**Description of the task:** Nothing but an exact copy is wanted here: the line with "Testing the Hello" and all the lines that follow it in the entries below.

**Given information:**
--- START ---

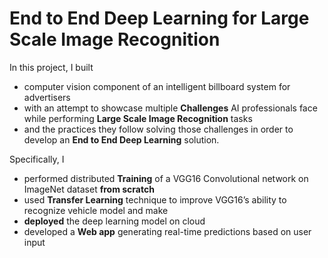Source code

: # End to End Deep Learning for Large Scale Image Recognition

In this project, I built
* computer vision component of an intelligent billboard system for advertisers
* with an attempt to showcase multiple **Challenges** AI professionals face while performing **Large Scale Image Recognition** tasks
* and the practices they follow solving those challenges in order to develop an **End to End Deep Learning** solution.

Specifically, I 
* performed distributed **Training** of a VGG16 Convolutional network on ImageNet dataset **from scratch**
* used **Transfer Learning** technique to improve VGG16’s ability to recognize vehicle model and make
* **deployed** the deep learning model on cloud
* developed a **Web app** generating real-time predictions based on user input
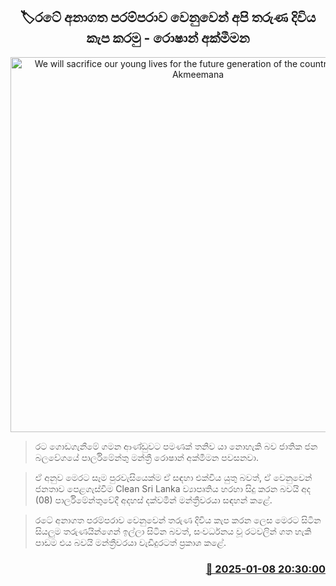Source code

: <p align='center'><b><h2 align='center' title='We will sacrifice our young lives for the future generation of the country - Roshan Akmeemana'>🏷රටේ අනාගත පරම්පරාව වෙනුවෙන් අපි තරුණ දිවිය කැප කරමු - රොෂාන් අක්මීමන</h2></b></p>
<p align='center'><img src='https://helakuru.sgp1.cdn.digitaloceanspaces.com/esana/images/lib/roshan-akmimana.jpg' width='600' alt='We will sacrifice our young lives for the future generation of the country - Roshan Akmeemana'></p>

> රට ගොඩගැනීමේ ගමන ආණ්ඩුවට පමණක් තනිව යා නොහැකි බව ජාතික ජන බලවේගයේ පාර්ලිමේන්තු මන්ත්‍රී රොෂාන් අක්මීමන පවසනවා.

> ඒ අනුව මෙරට සෑම පුරවැසියෙක්ම ඒ සඳහා එක්විය යුතු බවත්, ඒ වෙනුවෙන් ජනතාව පෙළගැස්වීම Clean Sri Lanka ව්‍යාපෘතිය හරහා සිදු කරන බවයි අද (08) පාර්ලිමේන්තුවේදී අදහස් දක්වමින් මන්ත්‍රීවරයා සඳහන් කළේ.

> රටේ අනාගත පරම්පරාව වෙනුවෙන් තරුණ දිවිය කැප කරන ලෙස මෙරට සිටින සියලුම තරුණයින්ගෙන් ඉල්ලා සිටින බවත්, සංවර්ධනය වූ රටවලින් ගත හැකි පාඩම එය බවයි මන්ත්‍රීවරයා වැඩිදුරටත් ප්‍රකාශ කළේ. 



<h3 align='right'><a href='https://www.helakuru.lk/esana/p/106438/'>📅 2025-01-08 20:30:00</a></h3>
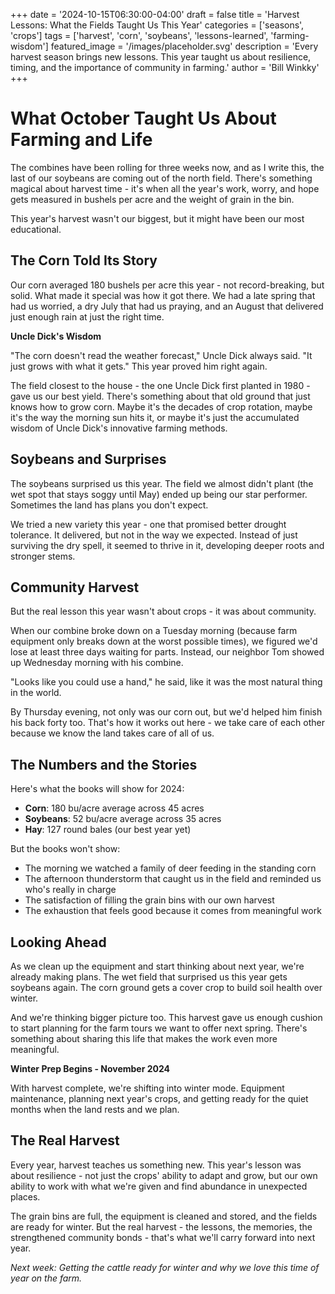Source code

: +++
date = '2024-10-15T06:30:00-04:00'
draft = false
title = 'Harvest Lessons: What the Fields Taught Us This Year'
categories = ['seasons', 'crops']
tags = ['harvest', 'corn', 'soybeans', 'lessons-learned', 'farming-wisdom']
featured_image = '/images/placeholder.svg'
description = 'Every harvest season brings new lessons. This year taught us about resilience, timing, and the importance of community in farming.'
author = 'Bill Winkky'
+++

# What October Taught Us About Farming and Life

The combines have been rolling for three weeks now, and as I write this, the last of our soybeans are coming out of the north field. There's something magical about harvest time - it's when all the year's work, worry, and hope gets measured in bushels per acre and the weight of grain in the bin.

This year's harvest wasn't our biggest, but it might have been our most educational.

## The Corn Told Its Story

Our corn averaged 180 bushels per acre this year - not record-breaking, but solid. What made it special was how it got there. We had a late spring that had us worried, a dry July that had us praying, and an August that delivered just enough rain at just the right time.

**Uncle Dick's Wisdom**

"The corn doesn't read the weather forecast," Uncle Dick always said. "It just grows with what it gets." This year proved him right again.

The field closest to the house - the one Uncle Dick first planted in 1980 - gave us our best yield. There's something about that old ground that just knows how to grow corn. Maybe it's the decades of crop rotation, maybe it's the way the morning sun hits it, or maybe it's just the accumulated wisdom of Uncle Dick's innovative farming methods.

## Soybeans and Surprises

The soybeans surprised us this year. The field we almost didn't plant (the wet spot that stays soggy until May) ended up being our star performer. Sometimes the land has plans you don't expect.

We tried a new variety this year - one that promised better drought tolerance. It delivered, but not in the way we expected. Instead of just surviving the dry spell, it seemed to thrive in it, developing deeper roots and stronger stems.

## Community Harvest

But the real lesson this year wasn't about crops - it was about community.

When our combine broke down on a Tuesday morning (because farm equipment only breaks down at the worst possible times), we figured we'd lose at least three days waiting for parts. Instead, our neighbor Tom showed up Wednesday morning with his combine.

"Looks like you could use a hand," he said, like it was the most natural thing in the world.

By Thursday evening, not only was our corn out, but we'd helped him finish his back forty too. That's how it works out here - we take care of each other because we know the land takes care of all of us.

## The Numbers and the Stories

Here's what the books will show for 2024:
- **Corn**: 180 bu/acre average across 45 acres
- **Soybeans**: 52 bu/acre average across 35 acres
- **Hay**: 127 round bales (our best year yet)

But the books won't show:
- The morning we watched a family of deer feeding in the standing corn
- The afternoon thunderstorm that caught us in the field and reminded us who's really in charge
- The satisfaction of filling the grain bins with our own harvest
- The exhaustion that feels good because it comes from meaningful work

## Looking Ahead

As we clean up the equipment and start thinking about next year, we're already making plans. The wet field that surprised us this year gets soybeans again. The corn ground gets a cover crop to build soil health over winter.

And we're thinking bigger picture too. This harvest gave us enough cushion to start planning for the farm tours we want to offer next spring. There's something about sharing this life that makes the work even more meaningful.

**Winter Prep Begins - November 2024**

With harvest complete, we're shifting into winter mode. Equipment maintenance, planning next year's crops, and getting ready for the quiet months when the land rests and we plan.

## The Real Harvest

Every year, harvest teaches us something new. This year's lesson was about resilience - not just the crops' ability to adapt and grow, but our own ability to work with what we're given and find abundance in unexpected places.

The grain bins are full, the equipment is cleaned and stored, and the fields are ready for winter. But the real harvest - the lessons, the memories, the strengthened community bonds - that's what we'll carry forward into next year.

*Next week: Getting the cattle ready for winter and why we love this time of year on the farm.*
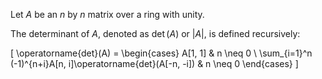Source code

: Let $A$ be an $n$ by $n$ matrix over a ring with unity.

The determinant of $A$, denoted as $\operatorname{det}(A)$ or $|A|$, is defined recursively:

\[ \operatorname{det}(A) = \begin{cases} A[1, 1] & n \neq 0
\\ \sum_{i=1}^n (-1)^{n+i}A[n, i]\operatorname{det}(A[-n, -i]) & n \neq 0
\end{cases} \]
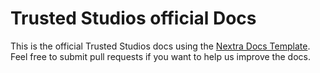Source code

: # Trusted Studios official Docs

This is the official Trusted Studios docs using the [Nextra Docs Template](https://nextra.site). Feel free to submit pull requests if you want to help us improve the docs.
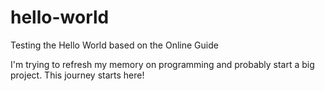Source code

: # hello-world
Testing the Hello World based on the Online Guide

I'm trying to refresh my memory on programming and probably start a big project. This journey starts here!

--- END ---

**Exercise response:**
Testing the Hello World based on the Online Guide

I'm trying to refresh my memory on programming and probably start a big project. This journey starts here!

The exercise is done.